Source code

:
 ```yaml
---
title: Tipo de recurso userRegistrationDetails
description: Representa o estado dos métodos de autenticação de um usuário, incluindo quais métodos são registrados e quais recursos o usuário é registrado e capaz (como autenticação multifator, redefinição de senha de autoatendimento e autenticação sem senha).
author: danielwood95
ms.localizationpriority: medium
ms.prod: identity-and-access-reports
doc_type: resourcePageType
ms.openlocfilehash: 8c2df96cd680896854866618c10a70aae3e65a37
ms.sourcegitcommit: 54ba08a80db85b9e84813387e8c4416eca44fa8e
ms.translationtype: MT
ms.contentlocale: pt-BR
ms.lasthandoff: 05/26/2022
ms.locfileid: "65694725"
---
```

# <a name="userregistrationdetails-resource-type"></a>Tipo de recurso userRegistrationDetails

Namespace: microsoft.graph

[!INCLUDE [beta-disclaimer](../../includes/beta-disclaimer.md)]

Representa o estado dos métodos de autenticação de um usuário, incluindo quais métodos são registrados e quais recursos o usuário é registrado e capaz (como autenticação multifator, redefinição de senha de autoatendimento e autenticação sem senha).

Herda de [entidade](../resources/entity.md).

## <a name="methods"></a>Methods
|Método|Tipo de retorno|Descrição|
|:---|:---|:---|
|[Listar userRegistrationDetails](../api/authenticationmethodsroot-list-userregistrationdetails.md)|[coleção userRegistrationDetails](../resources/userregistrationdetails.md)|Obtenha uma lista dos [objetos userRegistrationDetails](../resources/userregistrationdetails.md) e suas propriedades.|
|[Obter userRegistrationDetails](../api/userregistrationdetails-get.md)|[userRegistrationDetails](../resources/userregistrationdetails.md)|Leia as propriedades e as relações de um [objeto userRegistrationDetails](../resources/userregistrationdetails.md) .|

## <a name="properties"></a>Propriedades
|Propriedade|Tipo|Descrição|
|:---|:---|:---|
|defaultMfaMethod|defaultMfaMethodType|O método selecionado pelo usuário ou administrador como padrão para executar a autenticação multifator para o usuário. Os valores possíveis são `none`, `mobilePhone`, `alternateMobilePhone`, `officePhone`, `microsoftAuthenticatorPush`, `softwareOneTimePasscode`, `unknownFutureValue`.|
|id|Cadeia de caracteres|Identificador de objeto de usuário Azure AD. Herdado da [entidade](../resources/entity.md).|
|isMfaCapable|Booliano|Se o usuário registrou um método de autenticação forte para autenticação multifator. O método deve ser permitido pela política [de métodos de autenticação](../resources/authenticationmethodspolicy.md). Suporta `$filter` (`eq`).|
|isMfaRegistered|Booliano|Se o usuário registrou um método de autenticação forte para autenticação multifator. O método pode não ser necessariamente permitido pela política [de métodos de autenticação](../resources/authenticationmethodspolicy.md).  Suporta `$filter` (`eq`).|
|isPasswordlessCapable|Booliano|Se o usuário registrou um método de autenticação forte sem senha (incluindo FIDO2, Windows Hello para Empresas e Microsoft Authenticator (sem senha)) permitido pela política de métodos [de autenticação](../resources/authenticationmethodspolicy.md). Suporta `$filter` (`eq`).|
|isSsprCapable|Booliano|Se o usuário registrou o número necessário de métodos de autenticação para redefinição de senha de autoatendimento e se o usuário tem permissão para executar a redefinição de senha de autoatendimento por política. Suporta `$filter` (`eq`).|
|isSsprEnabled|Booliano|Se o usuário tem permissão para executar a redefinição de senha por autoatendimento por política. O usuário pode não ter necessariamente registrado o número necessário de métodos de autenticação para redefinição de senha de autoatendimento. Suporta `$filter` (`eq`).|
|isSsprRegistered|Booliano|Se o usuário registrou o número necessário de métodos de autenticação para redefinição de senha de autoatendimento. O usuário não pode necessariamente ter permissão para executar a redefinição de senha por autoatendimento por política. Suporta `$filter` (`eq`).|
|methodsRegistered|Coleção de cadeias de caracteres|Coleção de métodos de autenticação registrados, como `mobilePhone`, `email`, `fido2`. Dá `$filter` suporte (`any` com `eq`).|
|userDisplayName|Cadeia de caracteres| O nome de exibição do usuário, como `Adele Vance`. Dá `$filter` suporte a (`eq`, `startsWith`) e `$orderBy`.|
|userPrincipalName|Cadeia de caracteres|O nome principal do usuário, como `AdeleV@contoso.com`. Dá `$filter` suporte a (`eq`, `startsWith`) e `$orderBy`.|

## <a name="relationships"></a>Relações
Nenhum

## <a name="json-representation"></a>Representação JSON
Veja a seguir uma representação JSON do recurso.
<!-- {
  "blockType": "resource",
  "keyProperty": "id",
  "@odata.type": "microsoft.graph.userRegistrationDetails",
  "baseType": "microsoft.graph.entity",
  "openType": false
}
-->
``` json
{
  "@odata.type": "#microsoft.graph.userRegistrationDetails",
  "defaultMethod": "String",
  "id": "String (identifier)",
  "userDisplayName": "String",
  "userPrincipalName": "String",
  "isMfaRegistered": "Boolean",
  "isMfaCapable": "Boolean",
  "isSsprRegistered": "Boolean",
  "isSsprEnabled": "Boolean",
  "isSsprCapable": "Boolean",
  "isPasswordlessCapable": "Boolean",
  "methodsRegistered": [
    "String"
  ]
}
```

※ ※ ※

- [Problem to work on] Match on "Booliano" and copy out every line of the entries that contains it.

- [Expected output]
|isMfaCapable|Booliano|Se o usuário registrou um método de autenticação forte para autenticação multifator. O método deve ser permitido pela política [de métodos de autenticação](../resources/authenticationmethodspolicy.md). Suporta `$filter` (`eq`).|
|isMfaRegistered|Booliano|Se o usuário registrou um método de autenticação forte para autenticação multifator. O método pode não ser necessariamente permitido pela política [de métodos de autenticação](../resources/authenticationmethodspolicy.md).  Suporta `$filter` (`eq`).|
|isPasswordlessCapable|Booliano|Se o usuário registrou um método de autenticação forte sem senha (incluindo FIDO2, Windows Hello para Empresas e Microsoft Authenticator (sem senha)) permitido pela política de métodos [de autenticação](../resources/authenticationmethodspolicy.md). Suporta `$filter` (`eq`).|
|isSsprCapable|Booliano|Se o usuário registrou o número necessário de métodos de autenticação para redefinição de senha de autoatendimento e se o usuário tem permissão para executar a redefinição de senha de autoatendimento por política. Suporta `$filter` (`eq`).|
|isSsprEnabled|Booliano|Se o usuário tem permissão para executar a redefinição de senha por autoatendimento por política. O usuário pode não ter necessariamente registrado o número necessário de métodos de autenticação para redefinição de senha de autoatendimento. Suporta `$filter` (`eq`).|
|isSsprRegistered|Booliano|Se o usuário registrou o número necessário de métodos de autenticação para redefinição de senha de autoatendimento. O usuário não pode necessariamente ter permissão para executar a redefinição de senha por autoatendimento por política. Suporta `$filter` (`eq`).|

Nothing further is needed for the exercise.